== Work item ==
In the listing below, find the line with "notes and description." and the line with "## Benefits of using Scrum", then return them and every line between them exactly, minus the pictures.
-*-
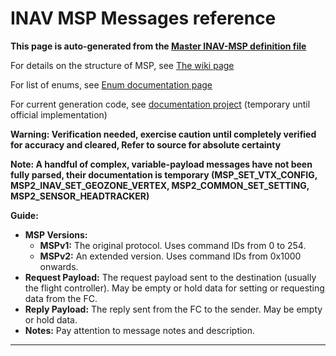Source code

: 
# INAV MSP Messages reference
 
**This page is auto-generated from the [Master INAV-MSP definition file](https://github.com/xznhj8129/msp_documentation/blob/master/lib/msp_messages.json)**  

For details on the structure of MSP, see [The wiki page](https://github.com/iNavFlight/inav/wiki/MSP-V2)

For list of enums, see [Enum documentation page](https://github.com/xznhj8129/msp_documentation/blob/master/docs/inav_enums_ref.md)

For current generation code, see [documentation project](https://github.com/xznhj8129/msp_documentation) (temporary until official implementation)  



**Warning: Verification needed, exercise caution until completely verified for accuracy and cleared, Refer to source for absolute certainty** 

**Note: A handful of complex, variable-payload messages have not been fully parsed, their documentation is temporary (MSP_SET_VTX_CONFIG, MSP2_INAV_SET_GEOZONE_VERTEX, MSP2_COMMON_SET_SETTING, MSP2_SENSOR_HEADTRACKER)**  

**Guide:**

*   **MSP Versions:**
    *   **MSPv1:** The original protocol. Uses command IDs from 0 to 254.
    *   **MSPv2:** An extended version. Uses command IDs from 0x1000 onwards.
*   **Request Payload:** The request payload sent to the destination (usually the flight controller). May be empty or hold data for setting or requesting data from the FC. 
*   **Reply Payload:** The reply sent from the FC to the sender. May be empty or hold data.
*   **Notes:** Pay attention to message notes and description.

---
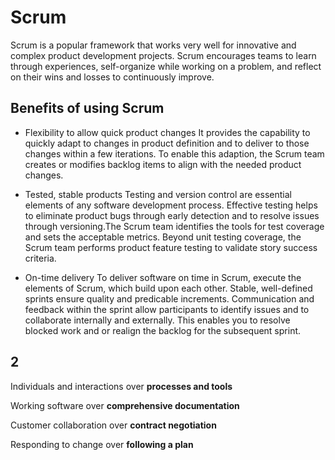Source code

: # Scrum
Scrum is a popular framework that works very well for innovative and complex product development projects. Scrum encourages teams to learn through experiences, self-organize while working on a problem, and reflect on their wins and losses to continuously improve.

## Benefits of using Scrum

* Flexibility to allow quick product changes
It provides the capability to quickly adapt to changes in product definition and to deliver to those changes within a few iterations. To enable this adaption, the Scrum team creates or modifies backlog items to align with the needed product changes.

* Tested, stable products
Testing and version control are essential elements of any software development process. Effective testing helps to eliminate product bugs through early detection and to resolve issues through versioning.The Scrum team identifies the tools for test coverage and sets the acceptable metrics. Beyond unit testing coverage, the Scrum team performs product feature testing to validate story success criteria.

* On-time delivery
To deliver software on time in Scrum, execute the elements of Scrum, which build upon each other. Stable, well-defined sprints ensure quality and predicable increments. Communication and feedback within the sprint allow participants to identify issues and to collaborate internally and externally. This enables you to resolve blocked work and or realign the backlog for the subsequent sprint.


## 2
 Individuals and interactions over **processes and tools**

Working software over **comprehensive documentation**

Customer collaboration over **contract negotiation**

Responding to change over **following a plan**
-*-
== Result for this task ==
*   **Notes:** Pay attention to message notes and description.

---
Source code

: # Scrum
Scrum is a popular framework that works very well for innovative and complex product development projects. Scrum encourages teams to learn through experiences, self-organize while working on a problem, and reflect on their wins and losses to continuously improve.

## Benefits of using Scrum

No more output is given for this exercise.